### REQUIRED ACTION:
Each record below needs to be retyped exactly.

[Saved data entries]
☆ ☆ ☆ ☆ ☆

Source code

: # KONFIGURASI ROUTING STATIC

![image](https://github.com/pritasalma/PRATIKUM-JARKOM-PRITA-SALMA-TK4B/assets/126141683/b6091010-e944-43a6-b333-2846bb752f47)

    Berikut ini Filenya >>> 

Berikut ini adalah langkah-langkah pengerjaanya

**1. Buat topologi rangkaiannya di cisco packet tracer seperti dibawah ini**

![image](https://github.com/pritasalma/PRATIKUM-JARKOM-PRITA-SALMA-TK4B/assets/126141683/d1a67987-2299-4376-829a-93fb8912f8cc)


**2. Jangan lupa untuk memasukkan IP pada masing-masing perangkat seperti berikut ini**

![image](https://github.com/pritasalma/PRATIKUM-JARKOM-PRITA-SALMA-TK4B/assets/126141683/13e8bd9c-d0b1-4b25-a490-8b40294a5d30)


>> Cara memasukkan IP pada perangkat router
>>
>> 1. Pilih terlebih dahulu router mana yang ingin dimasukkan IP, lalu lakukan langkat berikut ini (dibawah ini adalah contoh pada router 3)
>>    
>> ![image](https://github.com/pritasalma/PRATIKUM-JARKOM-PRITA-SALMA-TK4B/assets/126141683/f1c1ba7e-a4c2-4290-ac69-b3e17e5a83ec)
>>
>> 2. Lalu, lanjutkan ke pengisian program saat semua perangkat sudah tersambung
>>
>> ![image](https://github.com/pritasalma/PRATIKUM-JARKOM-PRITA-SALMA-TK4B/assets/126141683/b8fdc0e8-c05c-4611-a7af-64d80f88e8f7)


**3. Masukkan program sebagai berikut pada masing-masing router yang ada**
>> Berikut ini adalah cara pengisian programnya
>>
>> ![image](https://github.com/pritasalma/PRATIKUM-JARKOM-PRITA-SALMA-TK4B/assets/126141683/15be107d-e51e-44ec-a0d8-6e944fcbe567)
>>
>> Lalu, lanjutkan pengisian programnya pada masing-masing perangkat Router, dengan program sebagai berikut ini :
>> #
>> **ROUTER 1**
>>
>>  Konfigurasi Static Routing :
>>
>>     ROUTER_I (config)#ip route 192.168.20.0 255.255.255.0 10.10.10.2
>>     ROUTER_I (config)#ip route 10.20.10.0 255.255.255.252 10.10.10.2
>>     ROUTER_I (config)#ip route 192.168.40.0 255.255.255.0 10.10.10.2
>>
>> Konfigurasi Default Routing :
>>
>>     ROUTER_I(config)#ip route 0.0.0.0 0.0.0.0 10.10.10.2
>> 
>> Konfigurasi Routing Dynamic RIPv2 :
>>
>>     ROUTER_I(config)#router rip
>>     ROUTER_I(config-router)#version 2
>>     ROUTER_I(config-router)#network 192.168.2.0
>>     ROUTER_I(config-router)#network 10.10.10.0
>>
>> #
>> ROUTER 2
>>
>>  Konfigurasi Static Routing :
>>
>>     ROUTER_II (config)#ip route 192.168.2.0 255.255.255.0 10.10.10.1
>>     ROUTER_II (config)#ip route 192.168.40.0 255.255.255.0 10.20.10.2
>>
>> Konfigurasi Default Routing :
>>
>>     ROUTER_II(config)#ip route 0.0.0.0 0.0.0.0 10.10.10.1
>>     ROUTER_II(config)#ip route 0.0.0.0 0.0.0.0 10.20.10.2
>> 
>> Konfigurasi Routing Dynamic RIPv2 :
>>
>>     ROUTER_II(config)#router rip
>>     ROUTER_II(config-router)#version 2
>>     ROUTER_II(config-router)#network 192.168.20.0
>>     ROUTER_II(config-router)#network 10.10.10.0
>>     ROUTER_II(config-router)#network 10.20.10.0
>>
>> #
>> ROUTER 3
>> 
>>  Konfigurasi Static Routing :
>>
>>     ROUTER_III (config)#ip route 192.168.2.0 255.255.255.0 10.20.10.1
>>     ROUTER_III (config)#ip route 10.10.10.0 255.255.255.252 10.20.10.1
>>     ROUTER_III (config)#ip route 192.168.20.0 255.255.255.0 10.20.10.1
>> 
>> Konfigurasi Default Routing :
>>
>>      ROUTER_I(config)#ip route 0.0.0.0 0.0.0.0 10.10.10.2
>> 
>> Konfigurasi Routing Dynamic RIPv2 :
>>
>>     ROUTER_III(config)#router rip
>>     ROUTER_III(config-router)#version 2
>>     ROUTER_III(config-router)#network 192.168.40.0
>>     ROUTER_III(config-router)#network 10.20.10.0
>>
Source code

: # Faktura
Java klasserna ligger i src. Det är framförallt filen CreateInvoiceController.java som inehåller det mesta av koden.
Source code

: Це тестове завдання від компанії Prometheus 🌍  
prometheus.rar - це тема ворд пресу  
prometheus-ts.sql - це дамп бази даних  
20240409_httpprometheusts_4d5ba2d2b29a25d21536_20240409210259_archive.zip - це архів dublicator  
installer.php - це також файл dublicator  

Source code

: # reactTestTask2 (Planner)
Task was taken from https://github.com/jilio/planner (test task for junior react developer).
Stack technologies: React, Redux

☆ ☆ ☆ ☆ ☆

### WRITTEN RESPONSE:
Source code

: # KONFIGURASI ROUTING STATIC

![image](https://github.com/pritasalma/PRATIKUM-JARKOM-PRITA-SALMA-TK4B/assets/126141683/b6091010-e944-43a6-b333-2846bb752f47)

    Berikut ini Filenya >>> 

Berikut ini adalah langkah-langkah pengerjaanya

**1. Buat topologi rangkaiannya di cisco packet tracer seperti dibawah ini**

![image](https://github.com/pritasalma/PRATIKUM-JARKOM-PRITA-SALMA-TK4B/assets/126141683/d1a67987-2299-4376-829a-93fb8912f8cc)


**2. Jangan lupa untuk memasukkan IP pada masing-masing perangkat seperti berikut ini**

![image](https://github.com/pritasalma/PRATIKUM-JARKOM-PRITA-SALMA-TK4B/assets/126141683/13e8bd9c-d0b1-4b25-a490-8b40294a5d30)


>> Cara memasukkan IP pada perangkat router
>>
>> 1. Pilih terlebih dahulu router mana yang ingin dimasukkan IP, lalu lakukan langkat berikut ini (dibawah ini adalah contoh pada router 3)
>>    
>> ![image](https://github.com/pritasalma/PRATIKUM-JARKOM-PRITA-SALMA-TK4B/assets/126141683/f1c1ba7e-a4c2-4290-ac69-b3e17e5a83ec)
>>
>> 2. Lalu, lanjutkan ke pengisian program saat semua perangkat sudah tersambung
>>
>> ![image](https://github.com/pritasalma/PRATIKUM-JARKOM-PRITA-SALMA-TK4B/assets/126141683/b8fdc0e8-c05c-4611-a7af-64d80f88e8f7)


**3. Masukkan program sebagai berikut pada masing-masing router yang ada**
>> Berikut ini adalah cara pengisian programnya
>>
>> ![image](https://github.com/pritasalma/PRATIKUM-JARKOM-PRITA-SALMA-TK4B/assets/126141683/15be107d-e51e-44ec-a0d8-6e944fcbe567)
>>
>> Lalu, lanjutkan pengisian programnya pada masing-masing perangkat Router, dengan program sebagai berikut ini :
>> #
>> **ROUTER 1**
>>
>>  Konfigurasi Static Routing :
>>
>>     ROUTER_I (config)#ip route 192.168.20.0 255.255.255.0 10.10.10.2
>>     ROUTER_I (config)#ip route 10.20.10.0 255.255.255.252 10.10.10.2
>>     ROUTER_I (config)#ip route 192.168.40.0 255.255.255.0 10.10.10.2
>>
>> Konfigurasi Default Routing :
>>
>>     ROUTER_I(config)#ip route 0.0.0.0 0.0.0.0 10.10.10.2
>> 
>> Konfigurasi Routing Dynamic RIPv2 :
>>
>>     ROUTER_I(config)#router rip
>>     ROUTER_I(config-router)#version 2
>>     ROUTER_I(config-router)#network 192.168.2.0
>>     ROUTER_I(config-router)#network 10.10.10.0
>>
>> #
>> ROUTER 2
>>
>>  Konfigurasi Static Routing :
>>
>>     ROUTER_II (config)#ip route 192.168.2.0 255.255.255.0 10.10.10.1
>>     ROUTER_II (config)#ip route 192.168.40.0 255.255.255.0 10.20.10.2
>>
>> Konfigurasi Default Routing :
>>
>>     ROUTER_II(config)#ip route 0.0.0.0 0.0.0.0 10.10.10.1
>>     ROUTER_II(config)#ip route 0.0.0.0 0.0.0.0 10.20.10.2
>> 
>> Konfigurasi Routing Dynamic RIPv2 :
>>
>>     ROUTER_II(config)#router rip
>>     ROUTER_II(config-router)#version 2
>>     ROUTER_II(config-router)#network 192.168.20.0
>>     ROUTER_II(config-router)#network 10.10.10.0
>>     ROUTER_II(config-router)#network 10.20.10.0
>>
>> #
>> ROUTER 3
>> 
>>  Konfigurasi Static Routing :
>>
>>     ROUTER_III (config)#ip route 192.168.2.0 255.255.255.0 10.20.10.1
>>     ROUTER_III (config)#ip route 10.10.10.0 255.255.255.252 10.20.10.1
>>     ROUTER_III (config)#ip route 192.168.20.0 255.255.255.0 10.20.10.1
>> 
>> Konfigurasi Default Routing :
>>
>>      ROUTER_I(config)#ip route 0.0.0.0 0.0.0.0 10.10.10.2
>> 
>> Konfigurasi Routing Dynamic RIPv2 :
>>
>>     ROUTER_III(config)#router rip
>>     ROUTER_III(config-router)#version 2
>>     ROUTER_III(config-router)#network 192.168.40.0
>>     ROUTER_III(config-router)#network 10.20.10.0
>>
Source code

: # Faktura
Java klasserna ligger i src. Det är framförallt filen CreateInvoiceController.java som inehåller det mesta av koden.
Source code

: Це тестове завдання від компанії Prometheus 🌍  
prometheus.rar - це тема ворд пресу  
prometheus-ts.sql - це дамп бази даних  
20240409_httpprometheusts_4d5ba2d2b29a25d21536_20240409210259_archive.zip - це архів dublicator  
installer.php - це також файл dublicator  

Source code

: # reactTestTask2 (Planner)
Task was taken from https://github.com/jilio/planner (test task for junior react developer).
Stack technologies: React, Redux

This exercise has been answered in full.